*** Opening Provided records ***

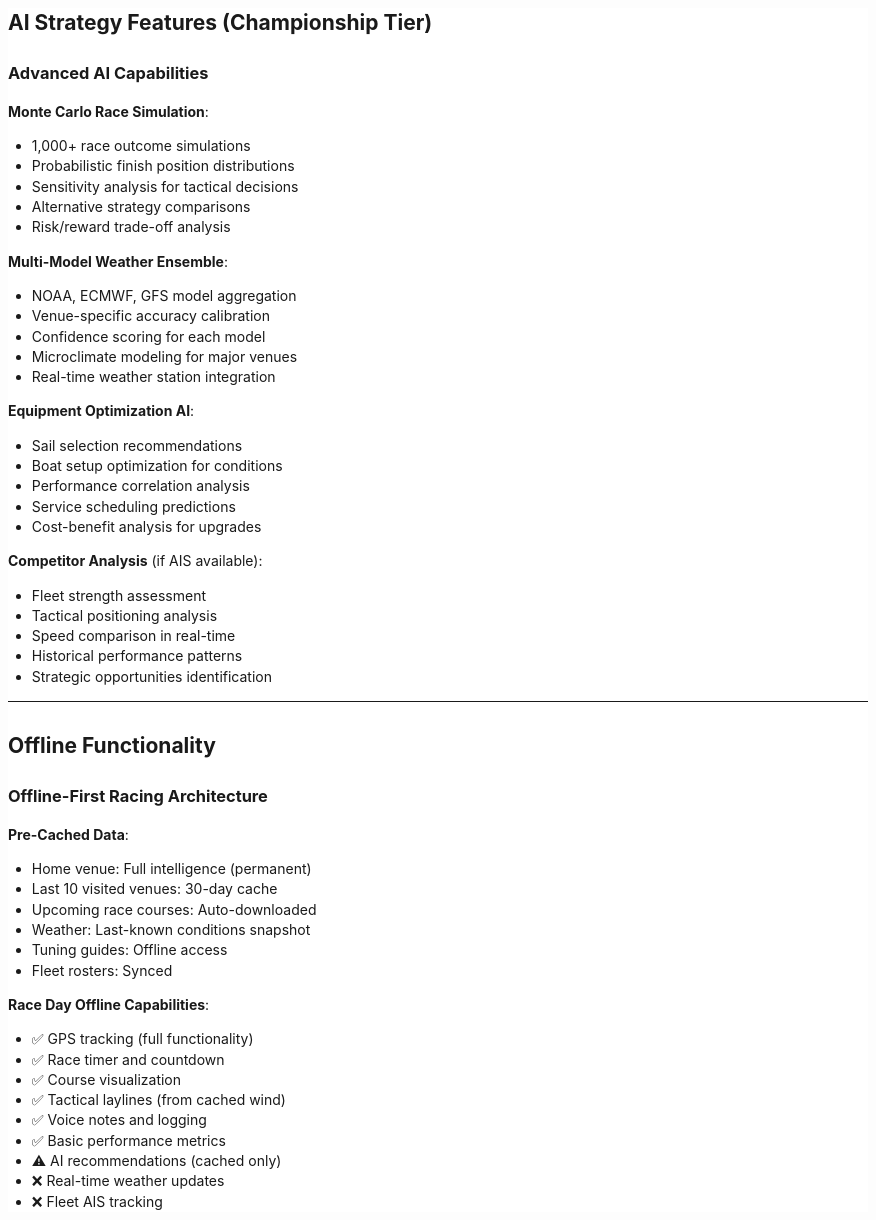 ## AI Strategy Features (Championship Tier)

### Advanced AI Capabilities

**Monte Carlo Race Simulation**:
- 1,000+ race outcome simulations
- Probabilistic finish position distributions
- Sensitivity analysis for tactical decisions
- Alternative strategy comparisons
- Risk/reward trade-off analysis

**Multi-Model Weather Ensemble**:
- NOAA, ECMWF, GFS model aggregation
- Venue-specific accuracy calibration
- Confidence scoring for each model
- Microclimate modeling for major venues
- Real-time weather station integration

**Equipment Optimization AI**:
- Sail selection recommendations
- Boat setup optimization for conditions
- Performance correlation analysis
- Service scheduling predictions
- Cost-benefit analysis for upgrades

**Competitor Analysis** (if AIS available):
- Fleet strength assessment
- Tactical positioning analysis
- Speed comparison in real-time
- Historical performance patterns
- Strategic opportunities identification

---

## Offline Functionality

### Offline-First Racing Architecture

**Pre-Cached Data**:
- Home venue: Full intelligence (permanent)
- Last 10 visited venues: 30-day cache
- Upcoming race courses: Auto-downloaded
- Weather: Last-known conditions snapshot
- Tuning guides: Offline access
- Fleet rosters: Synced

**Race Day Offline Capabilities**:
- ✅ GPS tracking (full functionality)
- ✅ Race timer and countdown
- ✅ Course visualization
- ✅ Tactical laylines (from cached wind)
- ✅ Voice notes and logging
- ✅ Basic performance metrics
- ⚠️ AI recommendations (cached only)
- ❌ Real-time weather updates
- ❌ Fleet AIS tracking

*** Closing Provided records ***
*** Opening Provided records ***

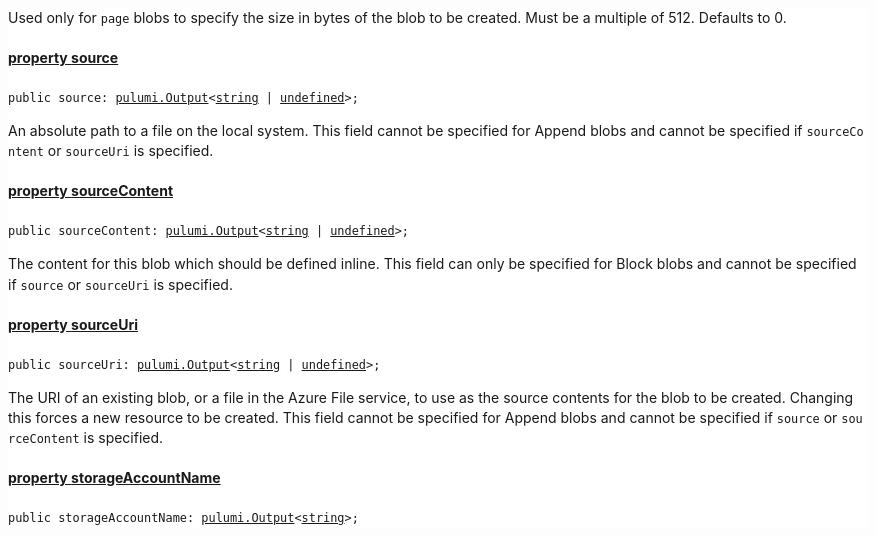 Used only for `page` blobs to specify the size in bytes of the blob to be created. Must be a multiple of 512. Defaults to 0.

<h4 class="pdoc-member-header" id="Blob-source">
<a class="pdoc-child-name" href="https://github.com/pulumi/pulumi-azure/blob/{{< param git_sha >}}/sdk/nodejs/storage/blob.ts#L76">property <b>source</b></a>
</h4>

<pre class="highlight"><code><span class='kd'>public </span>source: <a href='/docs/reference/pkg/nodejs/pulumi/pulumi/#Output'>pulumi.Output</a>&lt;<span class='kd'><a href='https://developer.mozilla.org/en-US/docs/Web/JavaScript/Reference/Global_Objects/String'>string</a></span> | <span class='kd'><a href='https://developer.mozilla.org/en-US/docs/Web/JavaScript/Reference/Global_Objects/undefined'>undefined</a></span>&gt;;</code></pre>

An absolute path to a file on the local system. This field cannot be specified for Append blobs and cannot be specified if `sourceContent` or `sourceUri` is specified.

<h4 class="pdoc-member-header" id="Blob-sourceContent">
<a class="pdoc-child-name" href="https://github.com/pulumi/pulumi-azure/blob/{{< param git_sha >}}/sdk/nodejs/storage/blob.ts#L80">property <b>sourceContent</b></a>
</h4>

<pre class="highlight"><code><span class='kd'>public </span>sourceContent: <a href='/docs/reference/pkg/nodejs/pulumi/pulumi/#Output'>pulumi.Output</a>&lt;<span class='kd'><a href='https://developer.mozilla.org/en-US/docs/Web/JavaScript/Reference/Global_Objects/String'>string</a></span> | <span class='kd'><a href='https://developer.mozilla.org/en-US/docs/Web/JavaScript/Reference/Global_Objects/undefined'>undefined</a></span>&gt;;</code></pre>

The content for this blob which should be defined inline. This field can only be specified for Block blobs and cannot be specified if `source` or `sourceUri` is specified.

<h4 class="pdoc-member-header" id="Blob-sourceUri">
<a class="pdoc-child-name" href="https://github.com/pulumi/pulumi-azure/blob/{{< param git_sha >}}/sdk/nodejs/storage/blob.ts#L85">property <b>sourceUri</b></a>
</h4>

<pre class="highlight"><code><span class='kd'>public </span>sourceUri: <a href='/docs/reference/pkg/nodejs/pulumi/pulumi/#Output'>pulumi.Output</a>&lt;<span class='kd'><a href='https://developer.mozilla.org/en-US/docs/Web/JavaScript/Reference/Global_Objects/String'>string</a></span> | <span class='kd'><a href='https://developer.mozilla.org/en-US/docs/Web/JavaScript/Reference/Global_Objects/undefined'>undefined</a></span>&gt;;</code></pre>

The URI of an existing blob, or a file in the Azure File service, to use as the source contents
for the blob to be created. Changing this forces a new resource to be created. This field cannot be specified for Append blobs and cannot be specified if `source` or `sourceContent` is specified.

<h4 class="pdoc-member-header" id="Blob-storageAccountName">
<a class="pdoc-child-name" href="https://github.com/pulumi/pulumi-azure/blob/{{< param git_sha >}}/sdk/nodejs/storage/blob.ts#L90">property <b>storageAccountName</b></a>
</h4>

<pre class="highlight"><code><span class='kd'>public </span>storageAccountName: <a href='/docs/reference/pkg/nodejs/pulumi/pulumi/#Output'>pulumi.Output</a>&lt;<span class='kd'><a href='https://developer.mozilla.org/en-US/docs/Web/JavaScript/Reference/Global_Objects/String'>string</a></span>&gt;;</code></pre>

*** Closing Provided records ***

_What you will do_. In the listing above, find each line with the word "pdoc" and copy it out.

_Solution to the exercise_.
<h4 class="pdoc-member-header" id="Blob-source">
<a class="pdoc-child-name" href="https://github.com/pulumi/pulumi-azure/blob/{{< param git_sha >}}/sdk/nodejs/storage/blob.ts#L76">property <b>source</b></a>
<h4 class="pdoc-member-header" id="Blob-sourceContent">
<a class="pdoc-child-name" href="https://github.com/pulumi/pulumi-azure/blob/{{< param git_sha >}}/sdk/nodejs/storage/blob.ts#L80">property <b>sourceContent</b></a>
<h4 class="pdoc-member-header" id="Blob-sourceUri">
<a class="pdoc-child-name" href="https://github.com/pulumi/pulumi-azure/blob/{{< param git_sha >}}/sdk/nodejs/storage/blob.ts#L85">property <b>sourceUri</b></a>
<h4 class="pdoc-member-header" id="Blob-storageAccountName">
<a class="pdoc-child-name" href="https://github.com/pulumi/pulumi-azure/blob/{{< param git_sha >}}/sdk/nodejs/storage/blob.ts#L90">property <b>storageAccountName</b></a>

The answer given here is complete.